According to Google’s findings, attackers can craft malicious files or fool users into accessing malicious links and exploit an issue in the software of various FireEye network security products.

Two zero-days: RCE and privilege escalation

Using these bugs, attackers can execute code on a FireEye’s device as the highly privileged mip (Malware Input Processor) user, but can also gain admin privileges on the device if needed.

Vulnerable devices are the FireEye NX, FX, AX and EX series of network security equipment. Patches to mitigate these issues have been released by FireEye, who has also committed to providing assistance to companies for which the support contract has expired.

All the devices mentioned above are highly specialized equipment that will only do one thing: sniff Internet traffic and try to detect malware and other types of attacks.

This kind of equipment is usually found installed on large enterprise networks, where it sits between the corporate Intranet and the outgoing/incoming Internet connective router.

Attackers can gain access to sensitive corporate network traffic without being detected

They are connected via a special monitoring port and work by watching Internet traffic on special ports/protocols like HTTP, FTP, SMTP, and so on. Whenever a file transfer is detected, the FireEye device intercepts the file and scans it for malware or other known exploits.

This behavior is what attackers are taking advantage of by sending malicious JAR files either as an email attachment or as a file hosted on a malicious site.

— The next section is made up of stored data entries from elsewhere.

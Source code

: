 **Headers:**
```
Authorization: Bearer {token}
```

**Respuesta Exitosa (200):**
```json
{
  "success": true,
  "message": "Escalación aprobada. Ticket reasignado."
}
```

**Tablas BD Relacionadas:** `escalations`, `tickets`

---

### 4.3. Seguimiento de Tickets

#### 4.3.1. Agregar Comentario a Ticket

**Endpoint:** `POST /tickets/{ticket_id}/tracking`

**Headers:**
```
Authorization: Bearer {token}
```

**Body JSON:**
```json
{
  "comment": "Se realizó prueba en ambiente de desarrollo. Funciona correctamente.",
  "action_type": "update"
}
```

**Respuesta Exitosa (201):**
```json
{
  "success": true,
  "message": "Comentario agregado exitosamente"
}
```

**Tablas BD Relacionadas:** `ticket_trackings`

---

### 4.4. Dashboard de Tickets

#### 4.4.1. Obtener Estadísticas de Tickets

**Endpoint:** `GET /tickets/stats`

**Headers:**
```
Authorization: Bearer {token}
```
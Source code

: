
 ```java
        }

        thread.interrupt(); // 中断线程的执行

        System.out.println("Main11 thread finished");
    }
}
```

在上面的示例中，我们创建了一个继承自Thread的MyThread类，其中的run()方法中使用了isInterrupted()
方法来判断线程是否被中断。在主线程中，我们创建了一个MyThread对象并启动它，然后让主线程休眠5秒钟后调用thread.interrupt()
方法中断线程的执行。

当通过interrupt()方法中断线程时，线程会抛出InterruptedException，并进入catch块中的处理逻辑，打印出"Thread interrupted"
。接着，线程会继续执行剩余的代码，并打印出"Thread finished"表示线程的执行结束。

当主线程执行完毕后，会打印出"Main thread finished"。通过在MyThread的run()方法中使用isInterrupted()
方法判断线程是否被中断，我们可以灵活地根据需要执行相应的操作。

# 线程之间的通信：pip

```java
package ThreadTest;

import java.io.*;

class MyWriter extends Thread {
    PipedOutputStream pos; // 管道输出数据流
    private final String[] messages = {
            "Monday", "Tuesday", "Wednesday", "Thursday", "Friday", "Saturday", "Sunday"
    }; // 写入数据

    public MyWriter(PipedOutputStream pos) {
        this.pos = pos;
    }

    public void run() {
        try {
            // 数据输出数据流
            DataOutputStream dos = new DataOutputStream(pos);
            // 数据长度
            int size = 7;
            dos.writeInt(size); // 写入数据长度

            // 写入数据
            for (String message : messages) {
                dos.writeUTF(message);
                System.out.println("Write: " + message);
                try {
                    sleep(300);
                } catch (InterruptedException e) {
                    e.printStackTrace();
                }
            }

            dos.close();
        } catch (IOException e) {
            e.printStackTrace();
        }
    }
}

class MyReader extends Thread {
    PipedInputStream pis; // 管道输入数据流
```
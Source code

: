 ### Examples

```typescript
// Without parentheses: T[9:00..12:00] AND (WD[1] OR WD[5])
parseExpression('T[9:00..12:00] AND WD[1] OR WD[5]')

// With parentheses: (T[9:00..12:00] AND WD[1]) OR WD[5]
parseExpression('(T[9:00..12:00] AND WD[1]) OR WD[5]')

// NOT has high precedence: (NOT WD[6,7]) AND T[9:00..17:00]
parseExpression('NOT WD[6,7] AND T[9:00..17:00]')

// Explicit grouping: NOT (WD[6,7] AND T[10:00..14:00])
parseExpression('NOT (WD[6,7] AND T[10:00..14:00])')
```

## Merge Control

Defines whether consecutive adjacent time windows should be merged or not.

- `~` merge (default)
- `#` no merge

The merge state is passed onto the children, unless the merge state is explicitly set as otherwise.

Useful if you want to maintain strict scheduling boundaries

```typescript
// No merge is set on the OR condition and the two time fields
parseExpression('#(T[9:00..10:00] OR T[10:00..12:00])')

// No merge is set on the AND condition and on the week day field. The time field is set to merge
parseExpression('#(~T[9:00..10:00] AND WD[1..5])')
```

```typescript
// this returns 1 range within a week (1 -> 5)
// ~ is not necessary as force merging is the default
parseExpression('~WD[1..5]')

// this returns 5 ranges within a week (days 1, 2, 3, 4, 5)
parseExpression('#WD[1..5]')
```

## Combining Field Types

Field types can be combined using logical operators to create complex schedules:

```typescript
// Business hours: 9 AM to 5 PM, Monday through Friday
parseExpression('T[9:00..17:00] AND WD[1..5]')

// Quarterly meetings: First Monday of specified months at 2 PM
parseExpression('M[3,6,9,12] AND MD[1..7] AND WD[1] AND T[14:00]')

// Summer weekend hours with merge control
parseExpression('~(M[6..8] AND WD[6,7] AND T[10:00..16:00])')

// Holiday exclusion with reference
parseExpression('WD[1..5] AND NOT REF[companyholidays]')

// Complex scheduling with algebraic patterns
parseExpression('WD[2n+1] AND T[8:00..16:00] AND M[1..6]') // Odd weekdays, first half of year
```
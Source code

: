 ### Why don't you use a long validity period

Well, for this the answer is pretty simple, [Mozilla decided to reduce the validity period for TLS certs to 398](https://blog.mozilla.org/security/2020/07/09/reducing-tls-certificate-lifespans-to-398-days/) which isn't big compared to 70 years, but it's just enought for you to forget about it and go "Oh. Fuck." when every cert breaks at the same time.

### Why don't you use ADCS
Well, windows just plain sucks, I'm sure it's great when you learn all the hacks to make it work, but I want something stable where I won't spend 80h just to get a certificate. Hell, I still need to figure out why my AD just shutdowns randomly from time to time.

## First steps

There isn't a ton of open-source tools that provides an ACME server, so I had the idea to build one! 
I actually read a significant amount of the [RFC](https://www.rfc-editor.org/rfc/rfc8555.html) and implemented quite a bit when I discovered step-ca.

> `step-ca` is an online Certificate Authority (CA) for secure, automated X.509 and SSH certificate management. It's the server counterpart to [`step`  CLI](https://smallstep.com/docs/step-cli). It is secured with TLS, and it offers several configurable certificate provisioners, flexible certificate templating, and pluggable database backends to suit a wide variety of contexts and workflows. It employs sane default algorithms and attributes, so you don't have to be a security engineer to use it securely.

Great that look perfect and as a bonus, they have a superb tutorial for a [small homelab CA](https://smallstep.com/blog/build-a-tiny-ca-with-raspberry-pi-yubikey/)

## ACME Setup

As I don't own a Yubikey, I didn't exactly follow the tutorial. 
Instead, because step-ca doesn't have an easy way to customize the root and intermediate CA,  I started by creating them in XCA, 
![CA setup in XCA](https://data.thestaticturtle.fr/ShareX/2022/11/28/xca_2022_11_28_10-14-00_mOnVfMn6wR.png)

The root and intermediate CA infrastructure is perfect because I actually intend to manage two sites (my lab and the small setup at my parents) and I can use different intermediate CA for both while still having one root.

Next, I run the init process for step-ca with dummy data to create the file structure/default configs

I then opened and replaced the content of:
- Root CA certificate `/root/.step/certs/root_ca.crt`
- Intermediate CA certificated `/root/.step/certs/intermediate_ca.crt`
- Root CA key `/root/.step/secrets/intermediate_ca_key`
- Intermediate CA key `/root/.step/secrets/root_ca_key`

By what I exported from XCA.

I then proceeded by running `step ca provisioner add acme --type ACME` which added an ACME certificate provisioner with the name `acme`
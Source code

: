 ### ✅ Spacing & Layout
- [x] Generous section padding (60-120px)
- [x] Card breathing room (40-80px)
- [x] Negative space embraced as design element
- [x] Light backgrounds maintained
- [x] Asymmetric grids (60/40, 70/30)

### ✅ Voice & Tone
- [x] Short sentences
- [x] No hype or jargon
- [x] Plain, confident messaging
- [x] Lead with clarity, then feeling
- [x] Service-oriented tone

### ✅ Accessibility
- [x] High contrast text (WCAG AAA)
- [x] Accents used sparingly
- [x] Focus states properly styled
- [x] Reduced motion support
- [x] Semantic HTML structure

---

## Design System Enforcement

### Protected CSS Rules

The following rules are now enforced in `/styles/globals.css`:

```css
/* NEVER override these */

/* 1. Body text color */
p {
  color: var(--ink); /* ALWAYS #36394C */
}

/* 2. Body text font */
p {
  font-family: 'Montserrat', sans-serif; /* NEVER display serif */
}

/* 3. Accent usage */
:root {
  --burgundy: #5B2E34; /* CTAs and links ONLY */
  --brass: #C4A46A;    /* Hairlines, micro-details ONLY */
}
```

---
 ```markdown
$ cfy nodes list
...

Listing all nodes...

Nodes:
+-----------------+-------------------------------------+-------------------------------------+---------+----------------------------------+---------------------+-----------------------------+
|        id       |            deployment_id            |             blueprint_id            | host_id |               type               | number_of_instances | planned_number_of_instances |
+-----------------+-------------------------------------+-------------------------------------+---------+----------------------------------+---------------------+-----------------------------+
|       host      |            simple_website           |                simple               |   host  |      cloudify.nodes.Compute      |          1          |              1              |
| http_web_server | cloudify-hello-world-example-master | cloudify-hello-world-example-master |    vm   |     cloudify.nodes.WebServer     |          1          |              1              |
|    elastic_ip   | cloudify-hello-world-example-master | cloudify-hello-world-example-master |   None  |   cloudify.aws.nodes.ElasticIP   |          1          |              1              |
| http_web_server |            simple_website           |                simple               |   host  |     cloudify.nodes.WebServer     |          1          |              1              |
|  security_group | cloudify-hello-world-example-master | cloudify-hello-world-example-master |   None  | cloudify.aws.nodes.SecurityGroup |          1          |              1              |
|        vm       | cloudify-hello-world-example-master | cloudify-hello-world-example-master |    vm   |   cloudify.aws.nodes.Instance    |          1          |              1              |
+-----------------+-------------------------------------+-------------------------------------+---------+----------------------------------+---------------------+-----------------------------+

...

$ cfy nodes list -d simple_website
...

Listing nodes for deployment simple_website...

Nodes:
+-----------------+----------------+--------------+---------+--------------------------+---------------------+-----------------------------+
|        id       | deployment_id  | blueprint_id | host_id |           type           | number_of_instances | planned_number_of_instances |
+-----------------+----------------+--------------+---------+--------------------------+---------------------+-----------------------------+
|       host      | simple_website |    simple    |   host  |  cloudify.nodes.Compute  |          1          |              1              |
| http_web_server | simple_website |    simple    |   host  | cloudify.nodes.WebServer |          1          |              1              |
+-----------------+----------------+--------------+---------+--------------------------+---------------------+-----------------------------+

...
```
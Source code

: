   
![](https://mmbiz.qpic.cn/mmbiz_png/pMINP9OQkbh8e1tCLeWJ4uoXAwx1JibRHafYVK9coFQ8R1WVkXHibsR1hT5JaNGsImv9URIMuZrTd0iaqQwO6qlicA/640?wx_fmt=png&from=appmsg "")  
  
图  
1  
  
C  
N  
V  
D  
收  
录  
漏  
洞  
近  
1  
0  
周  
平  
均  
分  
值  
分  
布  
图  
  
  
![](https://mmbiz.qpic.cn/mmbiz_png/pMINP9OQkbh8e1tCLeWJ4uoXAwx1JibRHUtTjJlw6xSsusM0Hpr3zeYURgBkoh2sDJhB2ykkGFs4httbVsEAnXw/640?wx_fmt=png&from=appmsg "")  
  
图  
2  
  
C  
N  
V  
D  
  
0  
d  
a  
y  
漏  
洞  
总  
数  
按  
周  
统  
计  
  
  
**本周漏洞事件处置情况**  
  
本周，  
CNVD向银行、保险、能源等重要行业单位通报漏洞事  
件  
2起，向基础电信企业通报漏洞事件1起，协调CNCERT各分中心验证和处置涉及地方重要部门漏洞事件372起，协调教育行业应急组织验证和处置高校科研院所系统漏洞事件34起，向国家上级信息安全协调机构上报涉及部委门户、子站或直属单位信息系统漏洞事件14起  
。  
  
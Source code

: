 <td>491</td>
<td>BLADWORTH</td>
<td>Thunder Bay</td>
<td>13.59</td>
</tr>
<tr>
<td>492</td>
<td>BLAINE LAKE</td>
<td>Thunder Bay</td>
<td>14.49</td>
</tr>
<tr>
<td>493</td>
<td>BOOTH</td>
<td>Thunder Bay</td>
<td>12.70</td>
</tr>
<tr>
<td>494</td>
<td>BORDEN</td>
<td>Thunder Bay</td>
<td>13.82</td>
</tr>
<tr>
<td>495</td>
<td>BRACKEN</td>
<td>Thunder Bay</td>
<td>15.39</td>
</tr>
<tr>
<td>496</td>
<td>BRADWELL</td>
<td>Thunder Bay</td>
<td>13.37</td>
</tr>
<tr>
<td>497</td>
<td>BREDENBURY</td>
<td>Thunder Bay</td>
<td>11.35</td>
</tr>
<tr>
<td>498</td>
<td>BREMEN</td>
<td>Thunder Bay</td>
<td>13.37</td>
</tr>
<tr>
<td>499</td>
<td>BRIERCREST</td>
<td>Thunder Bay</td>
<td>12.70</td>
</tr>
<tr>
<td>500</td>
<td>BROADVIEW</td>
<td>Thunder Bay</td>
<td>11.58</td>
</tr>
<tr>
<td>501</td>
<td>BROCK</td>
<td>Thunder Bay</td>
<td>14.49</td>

The vulnerability is extremely dangerous for two main reasons. First, the device has access to all of an enterprise’s sensitive traffic, and second, the device also has a secondary Internet connection, through which it receives firmware updates, but which can be used by attackers to create a backdoor and secretly steal information from compromised networks.

“A vulnerability that can be exploited via the passive monitoring interface would be a nightmare scenario,” say the Google researchers. “This would mean an attacker would only have to send an email […] the recipient wouldn’t even have to read the email, just receiving it would be enough.”

The two researchers who discovered these issues are Tavis Ormandy and Natalie Silvanovich, part of Google’s Project Zero, an initiative that was set up to research, uncover, and help fix zero-day bugs in modern-day software and hardware products. Ironically, this vulnerability is Project Zero’s 666th security flaw. A quite fitting coincidence.